▶ Exercise instructions: Output the records, every one, exactly as given.

▶ Working data:
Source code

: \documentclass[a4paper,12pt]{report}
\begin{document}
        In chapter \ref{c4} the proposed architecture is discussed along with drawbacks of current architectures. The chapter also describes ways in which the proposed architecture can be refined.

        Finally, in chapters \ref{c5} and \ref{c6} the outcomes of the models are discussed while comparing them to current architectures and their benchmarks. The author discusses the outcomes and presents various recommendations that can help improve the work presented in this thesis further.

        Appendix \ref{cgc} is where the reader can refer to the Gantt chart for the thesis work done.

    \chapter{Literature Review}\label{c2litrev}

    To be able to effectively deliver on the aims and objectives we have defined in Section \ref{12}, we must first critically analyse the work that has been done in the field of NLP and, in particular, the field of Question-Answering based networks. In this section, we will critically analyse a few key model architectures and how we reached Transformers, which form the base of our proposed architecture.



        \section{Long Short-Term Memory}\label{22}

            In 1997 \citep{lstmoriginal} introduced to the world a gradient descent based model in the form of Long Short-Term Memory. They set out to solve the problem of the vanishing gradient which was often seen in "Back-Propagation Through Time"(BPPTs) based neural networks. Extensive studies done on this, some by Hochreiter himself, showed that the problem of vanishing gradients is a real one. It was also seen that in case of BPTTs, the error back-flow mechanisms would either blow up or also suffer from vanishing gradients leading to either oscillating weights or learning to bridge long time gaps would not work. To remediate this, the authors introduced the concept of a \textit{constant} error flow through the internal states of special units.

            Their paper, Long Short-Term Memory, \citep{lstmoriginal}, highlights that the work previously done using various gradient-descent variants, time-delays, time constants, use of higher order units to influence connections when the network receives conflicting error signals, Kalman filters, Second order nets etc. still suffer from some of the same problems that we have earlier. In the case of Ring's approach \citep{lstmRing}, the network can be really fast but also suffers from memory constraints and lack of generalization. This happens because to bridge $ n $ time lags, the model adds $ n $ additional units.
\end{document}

▶ Result:
Source code

: \documentclass[a4paper,12pt]{report}
\begin{document}
        In chapter \ref{c4} the proposed architecture is discussed along with drawbacks of current architectures. The chapter also describes ways in which the proposed architecture can be refined.

        Finally, in chapters \ref{c5} and \ref{c6} the outcomes of the models are discussed while comparing them to current architectures and their benchmarks. The author discusses the outcomes and presents various recommendations that can help improve the work presented in this thesis further.

        Appendix \ref{cgc} is where the reader can refer to the Gantt chart for the thesis work done.

    \chapter{Literature Review}\label{c2litrev}

    To be able to effectively deliver on the aims and objectives we have defined in Section \ref{12}, we must first critically analyse the work that has been done in the field of NLP and, in particular, the field of Question-Answering based networks. In this section, we will critically analyse a few key model architectures and how we reached Transformers, which form the base of our proposed architecture.



        \section{Long Short-Term Memory}\label{22}

            In 1997 \citep{lstmoriginal} introduced to the world a gradient descent based model in the form of Long Short-Term Memory. They set out to solve the problem of the vanishing gradient which was often seen in "Back-Propagation Through Time"(BPPTs) based neural networks. Extensive studies done on this, some by Hochreiter himself, showed that the problem of vanishing gradients is a real one. It was also seen that in case of BPTTs, the error back-flow mechanisms would either blow up or also suffer from vanishing gradients leading to either oscillating weights or learning to bridge long time gaps would not work. To remediate this, the authors introduced the concept of a \textit{constant} error flow through the internal states of special units.

            Their paper, Long Short-Term Memory, \citep{lstmoriginal}, highlights that the work previously done using various gradient-descent variants, time-delays, time constants, use of higher order units to influence connections when the network receives conflicting error signals, Kalman filters, Second order nets etc. still suffer from some of the same problems that we have earlier. In the case of Ring's approach \citep{lstmRing}, the network can be really fast but also suffers from memory constraints and lack of generalization. This happens because to bridge $ n $ time lags, the model adds $ n $ additional units.
\end{document}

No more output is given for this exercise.